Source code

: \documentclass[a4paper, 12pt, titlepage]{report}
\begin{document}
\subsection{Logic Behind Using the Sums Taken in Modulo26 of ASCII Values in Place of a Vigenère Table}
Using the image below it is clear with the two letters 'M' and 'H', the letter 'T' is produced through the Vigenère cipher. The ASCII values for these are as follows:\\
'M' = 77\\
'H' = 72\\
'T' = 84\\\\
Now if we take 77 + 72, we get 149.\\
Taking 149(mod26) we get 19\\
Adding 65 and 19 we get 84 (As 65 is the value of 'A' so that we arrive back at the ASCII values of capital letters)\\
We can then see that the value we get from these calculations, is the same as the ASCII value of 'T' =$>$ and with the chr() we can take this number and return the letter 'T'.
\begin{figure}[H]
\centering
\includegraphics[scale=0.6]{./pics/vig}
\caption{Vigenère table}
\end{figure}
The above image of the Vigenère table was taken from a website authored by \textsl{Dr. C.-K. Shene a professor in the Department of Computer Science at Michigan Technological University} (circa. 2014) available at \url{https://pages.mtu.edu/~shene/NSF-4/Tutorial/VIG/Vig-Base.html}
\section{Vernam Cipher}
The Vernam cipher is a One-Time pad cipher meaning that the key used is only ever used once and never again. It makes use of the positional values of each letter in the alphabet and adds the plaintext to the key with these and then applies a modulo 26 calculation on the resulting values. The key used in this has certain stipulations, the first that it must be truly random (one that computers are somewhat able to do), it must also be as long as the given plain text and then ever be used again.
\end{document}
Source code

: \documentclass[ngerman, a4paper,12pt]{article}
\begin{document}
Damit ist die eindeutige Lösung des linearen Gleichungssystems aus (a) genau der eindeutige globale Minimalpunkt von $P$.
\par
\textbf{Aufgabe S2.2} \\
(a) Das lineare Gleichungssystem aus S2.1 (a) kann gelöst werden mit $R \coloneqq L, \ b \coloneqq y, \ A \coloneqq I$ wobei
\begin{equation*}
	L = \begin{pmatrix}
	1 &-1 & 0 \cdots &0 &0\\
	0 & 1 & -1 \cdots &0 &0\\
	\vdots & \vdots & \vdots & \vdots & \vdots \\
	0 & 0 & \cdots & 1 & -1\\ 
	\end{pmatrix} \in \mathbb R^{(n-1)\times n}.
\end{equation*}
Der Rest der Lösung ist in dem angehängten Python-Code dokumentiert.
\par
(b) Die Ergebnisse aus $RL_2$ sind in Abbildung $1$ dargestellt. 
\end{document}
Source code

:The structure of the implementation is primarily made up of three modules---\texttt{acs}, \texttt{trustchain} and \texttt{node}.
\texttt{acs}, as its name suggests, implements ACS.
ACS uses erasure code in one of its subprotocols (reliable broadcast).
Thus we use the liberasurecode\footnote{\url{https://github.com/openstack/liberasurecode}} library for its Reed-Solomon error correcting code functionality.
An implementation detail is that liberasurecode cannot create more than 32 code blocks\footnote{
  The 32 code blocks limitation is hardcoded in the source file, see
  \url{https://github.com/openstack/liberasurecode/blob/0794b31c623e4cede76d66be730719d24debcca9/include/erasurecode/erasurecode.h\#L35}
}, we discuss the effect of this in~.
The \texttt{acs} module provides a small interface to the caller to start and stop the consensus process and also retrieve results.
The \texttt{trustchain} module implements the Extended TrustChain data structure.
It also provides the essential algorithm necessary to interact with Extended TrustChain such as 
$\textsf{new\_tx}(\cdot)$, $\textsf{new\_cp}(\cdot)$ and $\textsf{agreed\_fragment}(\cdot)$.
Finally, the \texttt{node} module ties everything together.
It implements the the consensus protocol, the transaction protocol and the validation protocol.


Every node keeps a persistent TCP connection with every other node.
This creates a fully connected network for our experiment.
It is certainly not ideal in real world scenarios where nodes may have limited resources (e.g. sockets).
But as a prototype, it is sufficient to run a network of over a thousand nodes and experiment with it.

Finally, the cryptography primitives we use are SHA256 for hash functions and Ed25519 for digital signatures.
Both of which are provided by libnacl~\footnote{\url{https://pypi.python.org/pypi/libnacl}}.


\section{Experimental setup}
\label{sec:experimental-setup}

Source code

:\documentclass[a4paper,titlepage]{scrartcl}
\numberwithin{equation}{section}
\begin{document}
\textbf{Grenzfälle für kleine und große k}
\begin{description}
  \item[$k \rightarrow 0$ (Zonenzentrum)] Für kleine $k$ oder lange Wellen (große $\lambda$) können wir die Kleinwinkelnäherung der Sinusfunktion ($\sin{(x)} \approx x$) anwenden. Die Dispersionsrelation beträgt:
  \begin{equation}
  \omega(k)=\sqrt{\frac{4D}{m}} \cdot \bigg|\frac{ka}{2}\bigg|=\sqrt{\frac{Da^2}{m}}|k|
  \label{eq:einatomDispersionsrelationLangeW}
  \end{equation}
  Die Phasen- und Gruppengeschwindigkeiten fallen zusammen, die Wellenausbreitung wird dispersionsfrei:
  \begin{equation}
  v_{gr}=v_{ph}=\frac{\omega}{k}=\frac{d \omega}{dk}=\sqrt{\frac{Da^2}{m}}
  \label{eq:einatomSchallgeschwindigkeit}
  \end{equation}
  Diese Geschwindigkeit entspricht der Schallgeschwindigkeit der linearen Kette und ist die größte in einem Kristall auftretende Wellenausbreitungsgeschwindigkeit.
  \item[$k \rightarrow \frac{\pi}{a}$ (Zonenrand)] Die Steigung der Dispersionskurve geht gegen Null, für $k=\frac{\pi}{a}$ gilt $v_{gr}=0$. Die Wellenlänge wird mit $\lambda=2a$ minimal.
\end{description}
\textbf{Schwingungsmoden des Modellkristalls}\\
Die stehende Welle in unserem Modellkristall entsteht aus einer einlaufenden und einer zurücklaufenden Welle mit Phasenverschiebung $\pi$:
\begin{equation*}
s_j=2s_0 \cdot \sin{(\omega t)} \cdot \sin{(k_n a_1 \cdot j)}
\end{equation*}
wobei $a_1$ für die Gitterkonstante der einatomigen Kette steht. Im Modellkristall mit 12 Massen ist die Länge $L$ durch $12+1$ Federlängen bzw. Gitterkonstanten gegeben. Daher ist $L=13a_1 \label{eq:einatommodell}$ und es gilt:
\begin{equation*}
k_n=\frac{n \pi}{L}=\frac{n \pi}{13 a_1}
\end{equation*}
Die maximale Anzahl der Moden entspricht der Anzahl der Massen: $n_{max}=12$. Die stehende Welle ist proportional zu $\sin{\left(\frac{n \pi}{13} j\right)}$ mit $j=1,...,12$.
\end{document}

WORK REQUEST:
Word for word, repeat every entry listed above.

SOLUTION FOR THIS EXERCISE:
Source code

: \documentclass[a4paper, 12pt, titlepage]{report}
\begin{document}
\subsection{Logic Behind Using the Sums Taken in Modulo26 of ASCII Values in Place of a Vigenère Table}
Using the image below it is clear with the two letters 'M' and 'H', the letter 'T' is produced through the Vigenère cipher. The ASCII values for these are as follows:\\
'M' = 77\\
'H' = 72\\
'T' = 84\\\\
Now if we take 77 + 72, we get 149.\\
Taking 149(mod26) we get 19\\
Adding 65 and 19 we get 84 (As 65 is the value of 'A' so that we arrive back at the ASCII values of capital letters)\\
We can then see that the value we get from these calculations, is the same as the ASCII value of 'T' =$>$ and with the chr() we can take this number and return the letter 'T'.
\begin{figure}[H]
\centering
\includegraphics[scale=0.6]{./pics/vig}
\caption{Vigenère table}
\end{figure}
The above image of the Vigenère table was taken from a website authored by \textsl{Dr. C.-K. Shene a professor in the Department of Computer Science at Michigan Technological University} (circa. 2014) available at \url{https://pages.mtu.edu/~shene/NSF-4/Tutorial/VIG/Vig-Base.html}
\section{Vernam Cipher}
The Vernam cipher is a One-Time pad cipher meaning that the key used is only ever used once and never again. It makes use of the positional values of each letter in the alphabet and adds the plaintext to the key with these and then applies a modulo 26 calculation on the resulting values. The key used in this has certain stipulations, the first that it must be truly random (one that computers are somewhat able to do), it must also be as long as the given plain text and then ever be used again.
\end{document}
Source code

: \documentclass[ngerman, a4paper,12pt]{article}
\begin{document}
Damit ist die eindeutige Lösung des linearen Gleichungssystems aus (a) genau der eindeutige globale Minimalpunkt von $P$.
\par
\textbf{Aufgabe S2.2} \\
(a) Das lineare Gleichungssystem aus S2.1 (a) kann gelöst werden mit $R \coloneqq L, \ b \coloneqq y, \ A \coloneqq I$ wobei
\begin{equation*}
	L = \begin{pmatrix}
	1 &-1 & 0 \cdots &0 &0\\
	0 & 1 & -1 \cdots &0 &0\\
	\vdots & \vdots & \vdots & \vdots & \vdots \\
	0 & 0 & \cdots & 1 & -1\\ 
	\end{pmatrix} \in \mathbb R^{(n-1)\times n}.
\end{equation*}
Der Rest der Lösung ist in dem angehängten Python-Code dokumentiert.
\par
(b) Die Ergebnisse aus $RL_2$ sind in Abbildung $1$ dargestellt. 
\end{document}
Source code

:The structure of the implementation is primarily made up of three modules---\texttt{acs}, \texttt{trustchain} and \texttt{node}.
\texttt{acs}, as its name suggests, implements ACS.
ACS uses erasure code in one of its subprotocols (reliable broadcast).
Thus we use the liberasurecode\footnote{\url{https://github.com/openstack/liberasurecode}} library for its Reed-Solomon error correcting code functionality.
An implementation detail is that liberasurecode cannot create more than 32 code blocks\footnote{
  The 32 code blocks limitation is hardcoded in the source file, see
  \url{https://github.com/openstack/liberasurecode/blob/0794b31c623e4cede76d66be730719d24debcca9/include/erasurecode/erasurecode.h\#L35}
}, we discuss the effect of this in~.
The \texttt{acs} module provides a small interface to the caller to start and stop the consensus process and also retrieve results.
The \texttt{trustchain} module implements the Extended TrustChain data structure.
It also provides the essential algorithm necessary to interact with Extended TrustChain such as 
$\textsf{new\_tx}(\cdot)$, $\textsf{new\_cp}(\cdot)$ and $\textsf{agreed\_fragment}(\cdot)$.
Finally, the \texttt{node} module ties everything together.
It implements the the consensus protocol, the transaction protocol and the validation protocol.


Every node keeps a persistent TCP connection with every other node.
This creates a fully connected network for our experiment.
It is certainly not ideal in real world scenarios where nodes may have limited resources (e.g. sockets).
But as a prototype, it is sufficient to run a network of over a thousand nodes and experiment with it.

Finally, the cryptography primitives we use are SHA256 for hash functions and Ed25519 for digital signatures.
Both of which are provided by libnacl~\footnote{\url{https://pypi.python.org/pypi/libnacl}}.


\section{Experimental setup}
\label{sec:experimental-setup}

Source code

:\documentclass[a4paper,titlepage]{scrartcl}
\numberwithin{equation}{section}
\begin{document}
\textbf{Grenzfälle für kleine und große k}
\begin{description}
  \item[$k \rightarrow 0$ (Zonenzentrum)] Für kleine $k$ oder lange Wellen (große $\lambda$) können wir die Kleinwinkelnäherung der Sinusfunktion ($\sin{(x)} \approx x$) anwenden. Die Dispersionsrelation beträgt:
  \begin{equation}
  \omega(k)=\sqrt{\frac{4D}{m}} \cdot \bigg|\frac{ka}{2}\bigg|=\sqrt{\frac{Da^2}{m}}|k|
  \label{eq:einatomDispersionsrelationLangeW}
  \end{equation}
  Die Phasen- und Gruppengeschwindigkeiten fallen zusammen, die Wellenausbreitung wird dispersionsfrei:
  \begin{equation}
  v_{gr}=v_{ph}=\frac{\omega}{k}=\frac{d \omega}{dk}=\sqrt{\frac{Da^2}{m}}
  \label{eq:einatomSchallgeschwindigkeit}
  \end{equation}
  Diese Geschwindigkeit entspricht der Schallgeschwindigkeit der linearen Kette und ist die größte in einem Kristall auftretende Wellenausbreitungsgeschwindigkeit.
  \item[$k \rightarrow \frac{\pi}{a}$ (Zonenrand)] Die Steigung der Dispersionskurve geht gegen Null, für $k=\frac{\pi}{a}$ gilt $v_{gr}=0$. Die Wellenlänge wird mit $\lambda=2a$ minimal.
\end{description}
\textbf{Schwingungsmoden des Modellkristalls}\\
Die stehende Welle in unserem Modellkristall entsteht aus einer einlaufenden und einer zurücklaufenden Welle mit Phasenverschiebung $\pi$:
\begin{equation*}
s_j=2s_0 \cdot \sin{(\omega t)} \cdot \sin{(k_n a_1 \cdot j)}
\end{equation*}
wobei $a_1$ für die Gitterkonstante der einatomigen Kette steht. Im Modellkristall mit 12 Massen ist die Länge $L$ durch $12+1$ Federlängen bzw. Gitterkonstanten gegeben. Daher ist $L=13a_1 \label{eq:einatommodell}$ und es gilt:
\begin{equation*}
k_n=\frac{n \pi}{L}=\frac{n \pi}{13 a_1}
\end{equation*}
Die maximale Anzahl der Moden entspricht der Anzahl der Massen: $n_{max}=12$. Die stehende Welle ist proportional zu $\sin{\left(\frac{n \pi}{13} j\right)}$ mit $j=1,...,12$.
\end{document}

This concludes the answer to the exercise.